Anyone else worried about the effect their anxiety has on their partner?
Just had such a bad week, barely slept. I hate seeing the anguish I am causing those around me. It's awful to see such a lovely person suffering because of what I have. Anyone feel this and any tips for helping them?
I understand how you are feeling but what have you done ?
You didn't ask for anxiety , none of us do its an illness like any other yet we seem to give ourselves such a tough time when we should be kind to ourselves
I am sure he loves you & that's the best advise I can give to let him know you love him to & how much you appreciate him which I am sure you do
Amongst this anxiety there is so much more to us , so many good qualities we seem to forget we have but that is why people love us & I no we can find that hard to accept but it's true !
I know your right but I just seem to have this guilty feeling about the fact he is suffering with me, or am I just beating myself up again. My favourite hobby ha ha.
Think you are beating yourself up again , we all tend to do it !
Remember you are a good person & be kind to yourself
I feel exactly like this.... I see my husband with such a sad and unhappy face because I'm so anxious and down... But I have in the last week been using him as my safety blanket as such. Every time I see him I know I'm in a safe place where he won't judge me or make me feel worse. My husband loves me and I'm sure yours does too or he wouldn't be there or be sad with what your going through!! Whywhy is right we are too hard on ourselves and we do really bed to be kinder to ourselves!
I hope you feel better soon... regards Misstully
It's nice to know I'm not alone with this.
I know here loves me, well to be almost its almost puke worthy how lovey dovey we are sometimes ha ha.
I just need to chill out a bit and realise I'm Ill and not being difficult on purpose.
hi anxietyang, I am a partner of someone who suffers from anxiety and I know she feels this way, she thinks she is ruining our lives because of her anxiety, but the honest truth is that she never asked to be anxious, it"s something we can fight together, most husbands love their wives to bits ( I am sure yours does too ) we married for better or for worse , i know she appreciates me being there for her, you both sound like a lovely loving couple, your love for each other will get you through anything. love jasper. xxx
Cheers for that. It's good to get the other sides opinion. I never know whether he is just saving my feelings. X
I have no tips but do worry how my hubby copes with my anxiety, he never complains but it must be difficult to live with me sometimes
I often worry what my husband thinks and I also beat myself up.
But he often tells me I can't help how I feel and is always there with good advice on my bad days.
I'm sure your hubby loves you and would do any thing for you
Be kind to yourself and try not to feel bad. Xx
Yes i do worry about what effect the anxiety is having on him. In order for him to understand my moods/behaviour on a day to day basis i tell him how i feel daily whether good or bad and is always there for me.He always give advices. At times we laugh about it.
I have never asked him how he feels when i open up about the anxiety. At times i feel he may be unable to tell me how he feels if something bothers him in fear of making me more anxious/upset. But i know he loves me dearly and always reminds me to do things like meditation etc.

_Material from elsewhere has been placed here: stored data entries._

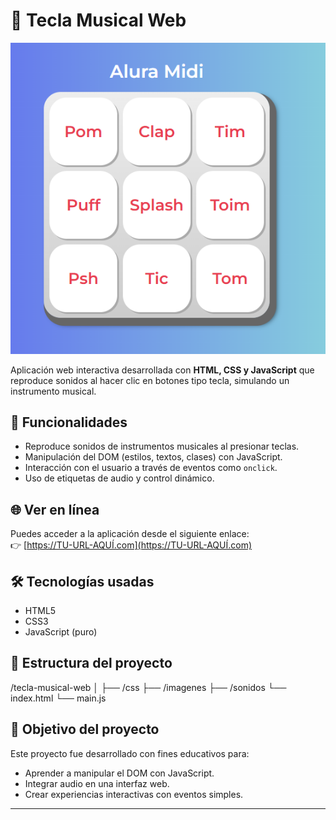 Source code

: # 🎹 Tecla Musical Web

![Vista previa del proyecto](./images/image.png)

Aplicación web interactiva desarrollada con **HTML, CSS y JavaScript** que reproduce sonidos al hacer clic en botones tipo tecla, simulando un instrumento musical.

## 🚀 Funcionalidades

- Reproduce sonidos de instrumentos musicales al presionar teclas.
- Manipulación del DOM (estilos, textos, clases) con JavaScript.
- Interacción con el usuario a través de eventos como `onclick`.
- Uso de etiquetas de audio y control dinámico.

## 🌐 Ver en línea

Puedes acceder a la aplicación desde el siguiente enlace:  
👉 [https://TU-URL-AQUÍ.com](https://TU-URL-AQUÍ.com)

## 🛠️ Tecnologías usadas

- HTML5
- CSS3
- JavaScript (puro)

## 📁 Estructura del proyecto

/tecla-musical-web
│
├── /css
├── /imagenes
├── /sonidos
└── index.html
└── main.js

## 📌 Objetivo del proyecto

Este proyecto fue desarrollado con fines educativos para:

- Aprender a manipular el DOM con JavaScript.
- Integrar audio en una interfaz web.
- Crear experiencias interactivas con eventos simples.

---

i am in a relaionship just about ,as my mood swings change so quickly i say very hurtful things when im in bad depression mood we tried living together ,disaster,i dont want to finish with him,what do you think,i know how you feel we should both try and stop feeling sorry for ourselves anxietyang
I, as yet,have not started saying anything nasty. I think you know in your heart how you feel or if it is just your anxiety talking. I have had counselling for 14 months now privately. We went together a few times and it really helped because he got to vent and understand too. He also got good tips for dealing with his feelings. Could be an option for you guys?
Does your relationship help or increase your anxiety? Mine helps massively but if yours doesn't then ...... I dunno change can also be scary can't it.